We don't hide from opportunities and have an us versus them mentality. Instead, we have a mentality that says we have been saved. We have been transformed. We have been recipients of grace. We now have freedom in Christ, but I will not be a prisoner to the freedom because I have a Lord who gave up his freedoms for his enemies, for me. And I will not be self-centered and I will not be self-focused because I imitate Christ, who gave up his rights. Paul gave up his rights because Christ gave up his rights, so I give up my rights so that more and more and more and more may hear and may know. I don't look to the interest of self, but to the interest of others, that they may be saved.

Not so that I can pat myself on the back and say, "Look at how loving I was. Look at all the things I gave up for people". But I do it because of what Christ did for me. He left perfect unity with the Father and took on flesh, and he shared the good news with anyone who would listen and even those who wouldn't. He forfeited what was rightfully his to accomplish his Father's will. He gave his life up for people who were at enmity with him so that they might be saved. He made a way possible where there was no other way. And he has given new hearts, and new understanding, and a hope, and a future, and a community of fellow believers who seek to encourage and urge one another on to run the race, remembering that there are many who do not yet know the truth.

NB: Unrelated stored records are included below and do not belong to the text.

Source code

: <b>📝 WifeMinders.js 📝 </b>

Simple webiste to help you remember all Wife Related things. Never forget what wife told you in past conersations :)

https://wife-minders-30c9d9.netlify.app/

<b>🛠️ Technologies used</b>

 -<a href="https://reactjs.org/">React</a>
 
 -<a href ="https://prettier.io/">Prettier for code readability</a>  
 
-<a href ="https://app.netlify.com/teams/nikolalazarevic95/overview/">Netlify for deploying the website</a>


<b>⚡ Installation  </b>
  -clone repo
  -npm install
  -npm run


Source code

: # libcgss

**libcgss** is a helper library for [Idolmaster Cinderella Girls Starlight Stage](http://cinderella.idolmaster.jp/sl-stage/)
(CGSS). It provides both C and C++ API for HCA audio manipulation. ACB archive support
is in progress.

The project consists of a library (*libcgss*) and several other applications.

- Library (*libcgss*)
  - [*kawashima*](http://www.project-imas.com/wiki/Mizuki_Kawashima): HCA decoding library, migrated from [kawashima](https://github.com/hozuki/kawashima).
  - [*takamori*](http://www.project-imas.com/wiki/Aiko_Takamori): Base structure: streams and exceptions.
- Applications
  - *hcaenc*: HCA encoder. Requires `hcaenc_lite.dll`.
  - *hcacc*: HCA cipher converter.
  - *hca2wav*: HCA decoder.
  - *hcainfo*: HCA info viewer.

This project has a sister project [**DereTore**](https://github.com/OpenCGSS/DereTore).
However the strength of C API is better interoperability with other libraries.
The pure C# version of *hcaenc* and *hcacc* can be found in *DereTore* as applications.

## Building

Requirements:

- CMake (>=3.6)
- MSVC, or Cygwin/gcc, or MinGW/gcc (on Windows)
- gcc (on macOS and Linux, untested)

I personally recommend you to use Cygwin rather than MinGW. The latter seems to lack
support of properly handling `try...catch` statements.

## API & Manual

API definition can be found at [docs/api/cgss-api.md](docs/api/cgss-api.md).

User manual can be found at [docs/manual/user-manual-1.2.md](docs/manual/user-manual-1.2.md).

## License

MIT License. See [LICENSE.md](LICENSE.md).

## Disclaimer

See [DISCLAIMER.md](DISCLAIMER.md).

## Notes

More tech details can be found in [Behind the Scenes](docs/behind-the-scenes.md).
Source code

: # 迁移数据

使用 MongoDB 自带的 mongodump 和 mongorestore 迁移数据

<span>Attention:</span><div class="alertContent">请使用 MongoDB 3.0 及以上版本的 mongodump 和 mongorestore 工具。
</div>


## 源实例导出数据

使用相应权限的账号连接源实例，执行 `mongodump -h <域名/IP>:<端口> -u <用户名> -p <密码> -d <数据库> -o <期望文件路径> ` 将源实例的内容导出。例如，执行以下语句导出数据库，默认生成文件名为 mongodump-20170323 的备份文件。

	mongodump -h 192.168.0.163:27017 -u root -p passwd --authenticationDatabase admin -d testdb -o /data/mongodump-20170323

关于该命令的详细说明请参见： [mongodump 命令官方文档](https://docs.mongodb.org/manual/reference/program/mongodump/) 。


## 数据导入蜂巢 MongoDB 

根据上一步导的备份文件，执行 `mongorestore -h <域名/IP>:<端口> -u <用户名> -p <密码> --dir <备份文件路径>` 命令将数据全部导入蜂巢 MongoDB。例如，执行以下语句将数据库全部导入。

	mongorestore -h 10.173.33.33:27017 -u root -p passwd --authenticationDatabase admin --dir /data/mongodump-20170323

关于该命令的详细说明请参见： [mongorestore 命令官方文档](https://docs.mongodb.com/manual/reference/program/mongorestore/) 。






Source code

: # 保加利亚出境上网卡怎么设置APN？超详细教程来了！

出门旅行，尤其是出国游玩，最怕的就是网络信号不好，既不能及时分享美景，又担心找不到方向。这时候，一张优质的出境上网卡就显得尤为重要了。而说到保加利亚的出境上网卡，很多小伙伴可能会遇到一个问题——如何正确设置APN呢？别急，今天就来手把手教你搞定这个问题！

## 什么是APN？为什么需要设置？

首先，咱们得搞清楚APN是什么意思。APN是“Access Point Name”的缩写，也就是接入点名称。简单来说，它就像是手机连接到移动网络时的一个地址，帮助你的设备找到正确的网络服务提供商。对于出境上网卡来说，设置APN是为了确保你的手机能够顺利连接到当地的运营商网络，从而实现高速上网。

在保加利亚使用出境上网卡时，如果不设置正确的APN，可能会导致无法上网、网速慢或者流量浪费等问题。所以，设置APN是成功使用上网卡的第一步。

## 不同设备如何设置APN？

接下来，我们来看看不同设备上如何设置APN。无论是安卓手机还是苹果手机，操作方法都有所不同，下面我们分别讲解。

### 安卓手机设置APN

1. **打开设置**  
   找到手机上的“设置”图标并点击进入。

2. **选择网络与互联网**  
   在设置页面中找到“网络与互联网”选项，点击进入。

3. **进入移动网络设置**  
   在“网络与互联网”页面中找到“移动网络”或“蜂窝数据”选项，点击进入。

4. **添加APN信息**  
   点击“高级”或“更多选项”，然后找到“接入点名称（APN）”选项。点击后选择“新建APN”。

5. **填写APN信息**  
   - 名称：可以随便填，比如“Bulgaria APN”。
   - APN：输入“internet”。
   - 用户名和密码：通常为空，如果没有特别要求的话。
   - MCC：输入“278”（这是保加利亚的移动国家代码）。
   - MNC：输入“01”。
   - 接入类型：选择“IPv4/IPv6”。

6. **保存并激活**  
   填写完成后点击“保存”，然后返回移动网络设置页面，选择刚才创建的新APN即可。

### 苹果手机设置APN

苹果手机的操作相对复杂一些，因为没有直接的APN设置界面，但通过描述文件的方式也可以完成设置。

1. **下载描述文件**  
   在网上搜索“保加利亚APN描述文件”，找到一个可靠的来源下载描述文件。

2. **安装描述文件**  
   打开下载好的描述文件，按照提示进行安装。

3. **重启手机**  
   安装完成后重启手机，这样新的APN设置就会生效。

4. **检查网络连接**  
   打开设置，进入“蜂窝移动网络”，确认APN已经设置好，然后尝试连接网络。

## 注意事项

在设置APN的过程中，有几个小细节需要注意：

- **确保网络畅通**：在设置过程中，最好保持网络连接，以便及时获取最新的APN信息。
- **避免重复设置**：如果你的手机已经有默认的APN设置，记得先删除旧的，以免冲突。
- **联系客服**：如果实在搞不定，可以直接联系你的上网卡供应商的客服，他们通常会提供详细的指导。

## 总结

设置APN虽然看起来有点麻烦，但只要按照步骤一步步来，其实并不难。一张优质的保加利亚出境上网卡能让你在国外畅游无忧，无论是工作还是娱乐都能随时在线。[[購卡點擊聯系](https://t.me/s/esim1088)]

After the resurrection and after the disciples had seen Christ in the upper room, they go out fishing. And Jesus meets them on the beach after they've been out all night fishing and probably wondering what's going to happen next. "Is this real? What's going to happen for us? Where do we fit in with this"? And Jesus pulls Peter aside, Peter who had denied Christ three times. And three times, he asked Peter, "Peter, do you love me? Peter, do you love me? Peter, do you love me"? And three times Peter says, "Yes Lord, yes Lord. You know that I love you". Jesus says, "If you love me, feed my sheep". Why? Is it because Jesus forgot he had to leave and there were sheep that needed to be fed? And somebody needed to go and get the mail? He'd forgotten about the mail, someone needed to take the garbage out? No.

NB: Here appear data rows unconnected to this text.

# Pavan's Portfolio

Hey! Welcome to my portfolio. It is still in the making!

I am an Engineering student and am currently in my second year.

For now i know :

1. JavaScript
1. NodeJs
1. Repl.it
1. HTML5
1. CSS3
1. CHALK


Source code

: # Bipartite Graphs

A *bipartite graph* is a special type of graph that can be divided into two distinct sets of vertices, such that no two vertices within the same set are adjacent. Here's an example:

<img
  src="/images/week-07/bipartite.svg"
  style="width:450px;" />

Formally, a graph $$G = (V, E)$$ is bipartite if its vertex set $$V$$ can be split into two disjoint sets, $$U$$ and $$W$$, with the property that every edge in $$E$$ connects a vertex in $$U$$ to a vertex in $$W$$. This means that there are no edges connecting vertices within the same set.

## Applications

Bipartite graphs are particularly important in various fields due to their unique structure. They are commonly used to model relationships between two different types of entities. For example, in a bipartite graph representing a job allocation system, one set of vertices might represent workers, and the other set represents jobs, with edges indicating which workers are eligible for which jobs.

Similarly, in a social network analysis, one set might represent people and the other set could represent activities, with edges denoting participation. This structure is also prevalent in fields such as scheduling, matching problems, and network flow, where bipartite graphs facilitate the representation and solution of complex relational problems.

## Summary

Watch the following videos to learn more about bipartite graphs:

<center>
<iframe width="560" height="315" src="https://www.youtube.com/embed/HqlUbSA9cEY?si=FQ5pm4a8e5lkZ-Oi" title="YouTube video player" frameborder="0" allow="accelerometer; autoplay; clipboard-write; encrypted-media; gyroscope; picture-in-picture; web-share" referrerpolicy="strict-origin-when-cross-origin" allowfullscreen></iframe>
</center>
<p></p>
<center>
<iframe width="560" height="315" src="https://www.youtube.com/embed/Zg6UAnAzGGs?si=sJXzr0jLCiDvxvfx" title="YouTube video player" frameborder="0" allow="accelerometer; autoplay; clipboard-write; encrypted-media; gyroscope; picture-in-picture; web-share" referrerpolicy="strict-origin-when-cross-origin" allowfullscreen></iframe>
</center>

See, Jesus's sheep are his people. He's showing Peter, "Peter, if you love me, then love my people. A new commandment I give you, love one another as I have loved you". It's new because Christ's love was different than any other person who had come before him. It gave more, it accomplished more. And if our identity is in him, then we can love with that love. Not from ourselves trying to gin this love up out of our own flesh, but it's a love because we know he first loved us, and we know the grace that he's given us, and we know the forgiveness that he's offered to us.

And so, we're not like Jonah, who hardens his heart and doesn't want the good news to go to the people. But we're like the Samaritan woman, who's forced to go out in the heat of the day and draw her water. And when Jesus tells her, "I can offer you living water. I am the Messiah that's come," she goes right back to the people who have cast her out of society and brings them the good news. Out of his love, not out of her love. Let no one seek his own good, but the good of his neighbor. Whatever you do, do all for the glory of God, for that is what you were created for. Glorify God and enjoy him forever.